Here are explanations for each verb and common usages:
Nehmen refers to picking something up that is physically within your reach. It can also apply in other contexts such as ordering in a restaurant.
Picking something up from a table/shelf/…
Ich nehme das Brot. – I take the bread.
Ich nehme die Gabel. – I take the fork.
Ordering a dish in a restaurant
Ich nehme das Schnitzel. – I take a Schnitzel (ordering a dish).
Ich nehme das Erdbeereis. – I take the strawberry ice.
Holen also means that you’re going to pick up/take an item. It implies however that you will need to move physically to get it.
So it can involve walking to another room or at the very minimum getting up from your chair and walking a few steps.
Getting something from another place
Kannst du das Handy holen? – Can you get the mobile phone?
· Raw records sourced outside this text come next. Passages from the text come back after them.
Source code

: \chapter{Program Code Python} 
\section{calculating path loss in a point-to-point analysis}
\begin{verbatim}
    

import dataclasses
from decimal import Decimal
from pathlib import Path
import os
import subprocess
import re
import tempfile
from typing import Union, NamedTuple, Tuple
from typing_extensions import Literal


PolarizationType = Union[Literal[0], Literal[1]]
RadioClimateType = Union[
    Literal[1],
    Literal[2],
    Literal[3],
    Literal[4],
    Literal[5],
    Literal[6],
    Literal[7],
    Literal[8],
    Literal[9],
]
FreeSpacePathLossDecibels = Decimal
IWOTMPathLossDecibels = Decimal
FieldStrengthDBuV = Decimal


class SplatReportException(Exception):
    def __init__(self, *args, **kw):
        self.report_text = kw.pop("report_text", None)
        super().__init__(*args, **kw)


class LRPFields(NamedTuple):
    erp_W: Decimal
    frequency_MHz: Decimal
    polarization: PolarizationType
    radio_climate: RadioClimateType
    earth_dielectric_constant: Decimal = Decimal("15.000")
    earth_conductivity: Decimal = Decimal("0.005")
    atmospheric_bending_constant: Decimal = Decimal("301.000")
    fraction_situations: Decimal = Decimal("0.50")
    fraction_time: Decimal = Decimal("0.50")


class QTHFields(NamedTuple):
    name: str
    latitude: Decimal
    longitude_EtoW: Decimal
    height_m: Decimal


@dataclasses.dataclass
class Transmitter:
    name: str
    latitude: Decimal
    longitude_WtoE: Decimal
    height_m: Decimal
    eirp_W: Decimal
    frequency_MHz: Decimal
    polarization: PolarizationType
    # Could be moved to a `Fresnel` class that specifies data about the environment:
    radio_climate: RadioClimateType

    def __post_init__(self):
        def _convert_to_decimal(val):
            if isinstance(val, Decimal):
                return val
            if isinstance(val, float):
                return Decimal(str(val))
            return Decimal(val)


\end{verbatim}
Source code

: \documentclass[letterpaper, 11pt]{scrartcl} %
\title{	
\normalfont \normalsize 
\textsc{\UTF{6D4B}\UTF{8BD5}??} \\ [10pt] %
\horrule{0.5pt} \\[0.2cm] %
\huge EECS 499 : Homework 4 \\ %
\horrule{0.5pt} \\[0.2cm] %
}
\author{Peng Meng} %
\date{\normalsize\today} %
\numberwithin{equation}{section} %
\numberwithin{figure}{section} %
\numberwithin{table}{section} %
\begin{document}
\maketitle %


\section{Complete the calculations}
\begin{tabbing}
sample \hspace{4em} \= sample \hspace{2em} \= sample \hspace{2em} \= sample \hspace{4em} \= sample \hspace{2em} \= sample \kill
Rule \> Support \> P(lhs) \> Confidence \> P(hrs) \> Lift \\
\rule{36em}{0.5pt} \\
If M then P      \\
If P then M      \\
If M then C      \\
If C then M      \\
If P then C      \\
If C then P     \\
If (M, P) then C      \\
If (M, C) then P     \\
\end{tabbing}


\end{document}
Wir holen den Brief aus dem Briefkasten. – We are getting the letter from the mailbox.
Hol bitte die Milch. – Please get the milk.
A quite similar verb is “abholen” – it refers to picking up someone or something up. Usually it will be there waiting for you and you are supposed to bring the item or person to another place.
Picking someone/something up from another place
Kannst du mich vom Flughafen abholen? – Can you pick me up from the airport?
Ich hole dich ab. – I pick you up.
Das Auto ist repariert, ich hole es ab – The car is fixed, I pick it up.